Gov. Bill Haslam issued a statement Friday pledging that state government departments “will comply…as quickly as possible” with a U.S. Supreme Court ruling that appears to nullify a “marriage protection amendment” added to the Tennessee Constitution a decade ago.

“The people of Tennessee have recently voted clearly on this issue,” Haslam said of the same-sex marriage ban voters overwhelmingly ratified in 2006. “The Supreme Court has overturned that vote.”

Media outlets across the state reported a rush among same-sex couples to obtain legal nuptials from duly authorized government officials in wake of the ruling.

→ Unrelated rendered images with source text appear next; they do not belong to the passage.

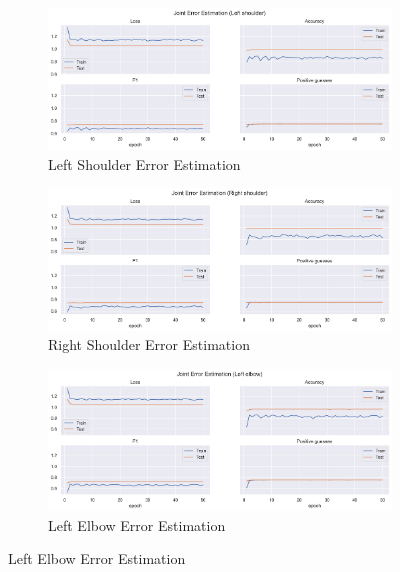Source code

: \begin{figure}[!htbp]
  \centering
  \begin{subfigure}[b]{0.47\linewidth}
      \centering
      \includegraphics[width=\textwidth]{figures/Results/v1/jt/Left shoulder_ErrorEstimation.png}
      \caption{Left Shoulder Error Estimation}
      \label{fig:v1_lesh_jt_ee}
  \end{subfigure}
  \hfill
  \begin{subfigure}[b]{0.47\linewidth}
      \centering
      \includegraphics[width=\textwidth]{figures/Results/v1/jt/Right shoulder_ErrorEstimation.png}
      \caption{Right Shoulder Error Estimation}
      \label{fig:v1_rish_jt_ee}
  \end{subfigure}
  \hfill
  \begin{subfigure}[b]{0.47\linewidth}
      \centering
      \includegraphics[width=\textwidth]{figures/Results/v1/jt/Left ebpow_ErrorEstimation.png}
      \caption{Left Elbow Error Estimation}

\end{subfigure}
\end{figure}
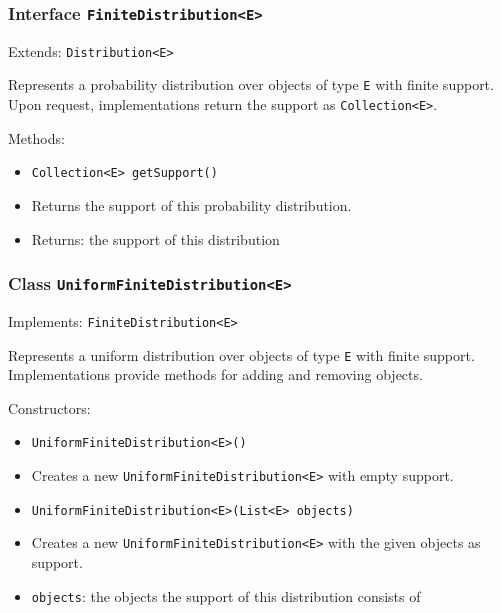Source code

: \documentclass[parskip=full,11pt]{scrartcl}
\begin{document}
\subsubsection{Interface \texttt{FiniteDistribution<E>}}

Extends: \texttt{Distribution<E>}

Represents a probability distribution over objects of type \texttt{E} with finite support. Upon request, implementations return the support as \texttt{Collection<E>}.

Methods:
\begin{itemize}\itemsep -10pt
\item \texttt{Collection<E> getSupport()}
\item[] Returns the support of this probability distribution.
\item[] Returns: the support of this distribution
\end{itemize}

\subsubsection{Class \texttt{UniformFiniteDistribution<E>}}
Implements: \texttt{FiniteDistribution<E>}

Represents a uniform distribution over objects of type \texttt{E} with finite support. Implementations provide methods for adding and removing objects.

Constructors:
\begin{itemize}\itemsep -10pt
\item \texttt{UniformFiniteDistribution<E>()}
\item[] Creates a new \texttt{UniformFiniteDistribution<E>} with empty support.

\item \texttt{UniformFiniteDistribution<E>(List<E> objects)}
\item[] Creates a new \texttt{UniformFiniteDistribution<E>} with the given objects as support.
\item[] \texttt{objects}: the objects the support of this distribution consists of
\end{itemize}
\end{document}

On a 5-4 vote in the case of  Obergefell v. Hodges, Justice Anthony Kennedy, a Ronald Reagan appointee, joined the court’s liberals — Ruth Bader Ginsburg, Stephen Breyer, Sonia Sotomayor and Elena Kagan — in declaring that states cannot ban same-sex marriages and also must recognize such marriages performed in other states.

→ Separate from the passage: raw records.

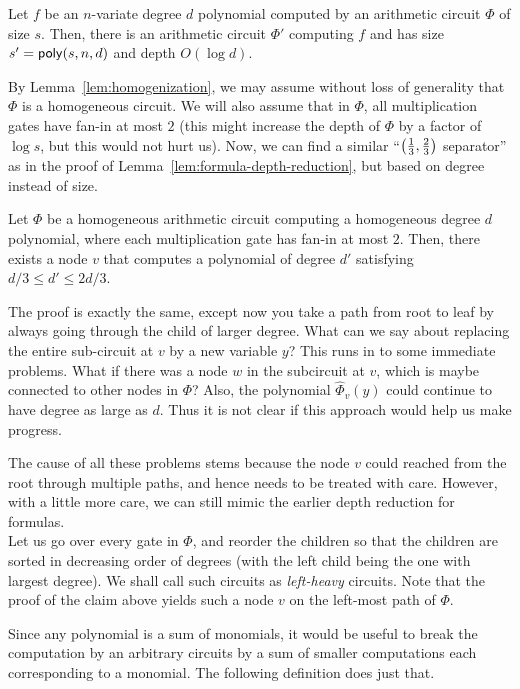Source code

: \begin{theorem}\label{thm:vsbr}
Let $f$ be an $n$-variate degree $d$ polynomial computed by an arithmetic circuit $\Phi$ of size $s$. Then, there is an arithmetic circuit $\Phi'$ computing $f$ and has size $s' = \mathsf{poly}(s,n,d)$ and depth $O(\log d)$. 
\end{theorem}

By Lemma~\ref{lem:homogenization}, we may assume without loss of generality that $\Phi$ is a homogeneous circuit. We will also assume that in $\Phi$, all multiplication gates have fan-in at most $2$ (this might increase the depth of $\Phi$ by a factor of $\log s$, but this would not hurt us). Now, we can find a similar ``$\left(\frac{1}{3},\frac{2}{3}\right)$ separator'' as in the proof of Lemma~\ref{lem:formula-depth-reduction}, but based on degree instead of size. 

\begin{claim}
Let $\Phi$ be a homogeneous arithmetic circuit computing a homogeneous degree $d$ polynomial, where each multiplication gate has fan-in at most $2$. Then, there exists a node $v$ that computes a polynomial of degree $d'$ satisfying $d/3 \leq d' \leq 2d/3$. 
\end{claim}

The proof is exactly the same, except now you take a path from root to leaf by always going through the child of larger degree. What can we say about replacing the entire sub-circuit at $v$ by a new variable $y$? This runs in to some immediate problems. What if there was a node $w$ in the subcircuit at $v$, which is maybe connected to other nodes in $\Phi$? Also, the polynomial $\hat{\Phi}_v(y)$ could continue to have degree as large as $d$. Thus it is not clear if this approach would help us make progress. 

The cause of all these problems stems because the node $v$ could reached from the root through multiple paths, and hence needs to be treated with care. However, with a little more care, we can still mimic the earlier depth reduction for formulas. \\

Let us go over every gate in $\Phi$, and reorder the children so that the children are sorted in decreasing order of degrees (with the left child being the one with largest degree). We shall call such circuits as \emph{left-heavy} circuits. Note that the proof of the claim above yields such a node $v$ on the left-most path of $\Phi$. 

Since any polynomial is a sum of monomials, it would be useful to break the computation by an arbitrary circuits by a sum of smaller computations each corresponding to a monomial. The following definition does just that.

Tennessee was among the states, along with Ohio, Michigan and Kentucky, where prohibitions against same-sex marriage recognition were under challenge before the high court.

Writing for the majority, Kennedy observed that society’s assumptions about marriage have been subject to modified over the ages. But marriage remains, he wrote, “a keystone of the Nation’s social order.”

“Changed understandings of marriage are characteristic of a Nation where new dimensions of freedom become apparent to new generations,” he contended.

“The limitation of marriage to opposite-sex couples may long have seemed natural and just, but its inconsistency with the central meaning of the fundamental right to marry is now manifest,” Kennedy said. “With that knowledge must come the recognition that laws excluding same-sex couples from the marriage right impose stigma and injury of the kind prohibited by our basic charter.”

Kennedy wrote that it has become apparent to the 5-member majority that the state laws in question “burden the liberty of same-sex couples, and it must be further acknowledged that they abridge central precepts of equality.”

They therefore concluded that “the right to marry is a fundamental right inherent in the liberty of the person, and under the Due Process and Equal Protection Clauses of the Fourteenth Amendment couples of the same-sex may not be deprived of that right and that liberty.”

“The Court now holds that same-sex couples may exercise the fundamental right to marry,” wrote Kennedy. “No longer may this liberty be denied to them.”

The bottom line, he wrote, is that a majority on the court believes “same-sex couples may exercise the fundamental right to marry in all States.”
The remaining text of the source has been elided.